| SUPPLIED DATA |
┌────────
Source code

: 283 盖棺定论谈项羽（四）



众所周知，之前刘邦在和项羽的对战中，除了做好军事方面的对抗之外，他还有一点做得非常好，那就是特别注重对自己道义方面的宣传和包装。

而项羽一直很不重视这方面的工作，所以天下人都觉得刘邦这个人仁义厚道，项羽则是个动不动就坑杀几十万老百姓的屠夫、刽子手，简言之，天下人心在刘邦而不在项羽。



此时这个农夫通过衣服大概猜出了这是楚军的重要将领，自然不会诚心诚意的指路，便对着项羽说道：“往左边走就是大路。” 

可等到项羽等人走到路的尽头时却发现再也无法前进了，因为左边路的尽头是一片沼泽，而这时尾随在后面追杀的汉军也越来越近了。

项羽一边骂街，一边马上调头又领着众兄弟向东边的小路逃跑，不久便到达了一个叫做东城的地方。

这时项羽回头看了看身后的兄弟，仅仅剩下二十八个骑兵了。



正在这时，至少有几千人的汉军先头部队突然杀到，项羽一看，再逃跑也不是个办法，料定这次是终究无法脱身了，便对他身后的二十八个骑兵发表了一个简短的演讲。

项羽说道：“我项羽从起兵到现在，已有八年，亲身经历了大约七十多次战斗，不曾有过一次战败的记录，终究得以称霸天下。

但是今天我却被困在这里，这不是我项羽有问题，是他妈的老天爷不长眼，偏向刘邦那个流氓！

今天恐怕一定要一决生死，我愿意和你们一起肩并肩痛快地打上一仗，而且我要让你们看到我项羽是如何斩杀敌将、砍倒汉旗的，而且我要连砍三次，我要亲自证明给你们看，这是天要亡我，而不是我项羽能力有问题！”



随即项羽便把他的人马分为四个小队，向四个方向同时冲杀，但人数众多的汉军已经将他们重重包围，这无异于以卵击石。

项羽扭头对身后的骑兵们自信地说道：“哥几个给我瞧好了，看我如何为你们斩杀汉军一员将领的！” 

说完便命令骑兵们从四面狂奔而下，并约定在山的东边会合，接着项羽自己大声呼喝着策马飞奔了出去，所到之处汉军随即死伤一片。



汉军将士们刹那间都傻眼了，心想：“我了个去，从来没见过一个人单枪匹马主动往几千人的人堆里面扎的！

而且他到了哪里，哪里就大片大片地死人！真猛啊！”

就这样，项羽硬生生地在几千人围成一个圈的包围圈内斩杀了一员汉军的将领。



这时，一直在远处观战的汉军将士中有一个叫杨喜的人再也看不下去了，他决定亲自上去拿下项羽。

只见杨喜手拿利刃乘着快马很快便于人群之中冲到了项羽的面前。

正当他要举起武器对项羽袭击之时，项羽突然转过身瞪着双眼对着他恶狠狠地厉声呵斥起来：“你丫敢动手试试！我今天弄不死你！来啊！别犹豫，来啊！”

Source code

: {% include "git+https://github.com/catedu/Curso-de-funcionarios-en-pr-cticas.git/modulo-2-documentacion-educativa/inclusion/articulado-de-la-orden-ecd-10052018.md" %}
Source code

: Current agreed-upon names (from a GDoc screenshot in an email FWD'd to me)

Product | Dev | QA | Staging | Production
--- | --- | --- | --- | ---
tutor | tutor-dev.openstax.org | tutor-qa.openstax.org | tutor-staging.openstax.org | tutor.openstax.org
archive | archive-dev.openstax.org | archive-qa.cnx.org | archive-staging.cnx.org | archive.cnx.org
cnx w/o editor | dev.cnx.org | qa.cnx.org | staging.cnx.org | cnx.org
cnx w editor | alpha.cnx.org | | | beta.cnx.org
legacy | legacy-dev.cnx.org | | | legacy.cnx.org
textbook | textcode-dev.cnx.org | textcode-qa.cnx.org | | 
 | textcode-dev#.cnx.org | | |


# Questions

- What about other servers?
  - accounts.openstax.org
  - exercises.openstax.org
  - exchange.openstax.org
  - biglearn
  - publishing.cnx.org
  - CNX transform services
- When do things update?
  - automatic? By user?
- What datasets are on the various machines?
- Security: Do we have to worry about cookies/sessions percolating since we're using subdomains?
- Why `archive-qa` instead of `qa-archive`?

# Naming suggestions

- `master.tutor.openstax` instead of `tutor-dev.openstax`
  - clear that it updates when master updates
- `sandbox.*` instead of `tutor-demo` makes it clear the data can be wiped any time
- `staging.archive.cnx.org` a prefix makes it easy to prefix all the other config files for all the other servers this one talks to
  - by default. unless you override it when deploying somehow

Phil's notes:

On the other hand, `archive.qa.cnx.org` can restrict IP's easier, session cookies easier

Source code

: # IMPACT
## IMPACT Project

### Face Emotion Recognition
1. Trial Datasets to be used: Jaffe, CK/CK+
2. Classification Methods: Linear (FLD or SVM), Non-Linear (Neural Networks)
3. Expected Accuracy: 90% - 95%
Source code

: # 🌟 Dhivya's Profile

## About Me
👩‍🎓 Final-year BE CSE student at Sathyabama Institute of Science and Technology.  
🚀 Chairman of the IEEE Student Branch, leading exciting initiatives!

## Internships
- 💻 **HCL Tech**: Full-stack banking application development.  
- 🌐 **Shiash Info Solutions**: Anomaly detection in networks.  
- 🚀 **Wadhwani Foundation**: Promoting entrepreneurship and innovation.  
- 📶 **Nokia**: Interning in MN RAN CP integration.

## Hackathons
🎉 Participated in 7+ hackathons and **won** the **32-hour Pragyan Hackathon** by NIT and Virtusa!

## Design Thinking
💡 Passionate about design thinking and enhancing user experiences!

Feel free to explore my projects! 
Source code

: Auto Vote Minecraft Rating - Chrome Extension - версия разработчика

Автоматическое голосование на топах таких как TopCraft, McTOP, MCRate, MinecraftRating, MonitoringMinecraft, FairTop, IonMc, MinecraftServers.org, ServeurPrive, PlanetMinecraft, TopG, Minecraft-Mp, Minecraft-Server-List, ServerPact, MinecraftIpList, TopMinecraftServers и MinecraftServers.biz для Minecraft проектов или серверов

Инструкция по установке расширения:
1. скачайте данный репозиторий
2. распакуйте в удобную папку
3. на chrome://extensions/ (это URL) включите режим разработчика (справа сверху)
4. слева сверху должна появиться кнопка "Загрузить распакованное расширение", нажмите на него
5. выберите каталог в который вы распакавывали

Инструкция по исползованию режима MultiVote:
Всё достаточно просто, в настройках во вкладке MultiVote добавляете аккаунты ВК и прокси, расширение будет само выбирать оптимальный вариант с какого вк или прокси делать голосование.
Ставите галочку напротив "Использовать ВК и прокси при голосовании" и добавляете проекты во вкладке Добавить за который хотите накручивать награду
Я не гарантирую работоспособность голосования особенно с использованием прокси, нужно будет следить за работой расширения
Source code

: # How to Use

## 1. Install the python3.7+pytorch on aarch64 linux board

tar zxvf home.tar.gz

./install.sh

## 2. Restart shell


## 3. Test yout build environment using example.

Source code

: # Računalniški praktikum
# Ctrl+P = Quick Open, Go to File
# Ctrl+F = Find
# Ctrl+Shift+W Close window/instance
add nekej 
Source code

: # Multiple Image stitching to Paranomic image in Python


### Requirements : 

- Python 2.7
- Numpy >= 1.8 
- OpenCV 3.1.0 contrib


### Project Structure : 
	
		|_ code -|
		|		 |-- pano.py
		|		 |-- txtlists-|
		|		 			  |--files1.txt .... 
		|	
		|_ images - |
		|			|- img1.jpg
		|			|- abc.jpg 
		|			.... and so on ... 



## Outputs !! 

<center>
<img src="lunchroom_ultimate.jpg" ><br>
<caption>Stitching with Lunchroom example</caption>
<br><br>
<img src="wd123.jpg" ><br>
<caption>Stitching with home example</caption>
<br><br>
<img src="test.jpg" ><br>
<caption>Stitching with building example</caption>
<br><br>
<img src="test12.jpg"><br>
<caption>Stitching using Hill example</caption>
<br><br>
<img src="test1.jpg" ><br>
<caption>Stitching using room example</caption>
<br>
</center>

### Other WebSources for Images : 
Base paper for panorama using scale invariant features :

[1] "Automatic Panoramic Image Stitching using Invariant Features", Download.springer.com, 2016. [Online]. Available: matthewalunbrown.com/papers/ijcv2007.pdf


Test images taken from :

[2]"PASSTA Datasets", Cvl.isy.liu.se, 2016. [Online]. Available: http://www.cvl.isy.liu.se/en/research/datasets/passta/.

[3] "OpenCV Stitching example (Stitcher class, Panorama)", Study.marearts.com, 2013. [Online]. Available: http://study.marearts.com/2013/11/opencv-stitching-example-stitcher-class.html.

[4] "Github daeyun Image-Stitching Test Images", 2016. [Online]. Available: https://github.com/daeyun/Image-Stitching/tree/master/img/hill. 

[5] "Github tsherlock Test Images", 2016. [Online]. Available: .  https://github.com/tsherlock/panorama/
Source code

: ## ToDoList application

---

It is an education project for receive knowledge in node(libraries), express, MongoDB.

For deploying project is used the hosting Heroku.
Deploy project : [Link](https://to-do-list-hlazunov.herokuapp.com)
└────────
| ASSIGNMENT |
Emit only the final stretch of the records: the line containing "Base paper for" through the end, each line exactly as it stands.

| RESPONSE AREA |
Base paper for panorama using scale invariant features :

[1] "Automatic Panoramic Image Stitching using Invariant Features", Download.springer.com, 2016. [Online]. Available: matthewalunbrown.com/papers/ijcv2007.pdf


Test images taken from :

[2]"PASSTA Datasets", Cvl.isy.liu.se, 2016. [Online]. Available: http://www.cvl.isy.liu.se/en/research/datasets/passta/.

[3] "OpenCV Stitching example (Stitcher class, Panorama)", Study.marearts.com, 2013. [Online]. Available: http://study.marearts.com/2013/11/opencv-stitching-example-stitcher-class.html.

[4] "Github daeyun Image-Stitching Test Images", 2016. [Online]. Available: https://github.com/daeyun/Image-Stitching/tree/master/img/hill. 

[5] "Github tsherlock Test Images", 2016. [Online]. Available: .  https://github.com/tsherlock/panorama/
Source code

: ## ToDoList application

---

It is an education project for receive knowledge in node(libraries), express, MongoDB.

For deploying project is used the hosting Heroku.
Deploy project : [Link](https://to-do-list-hlazunov.herokuapp.com)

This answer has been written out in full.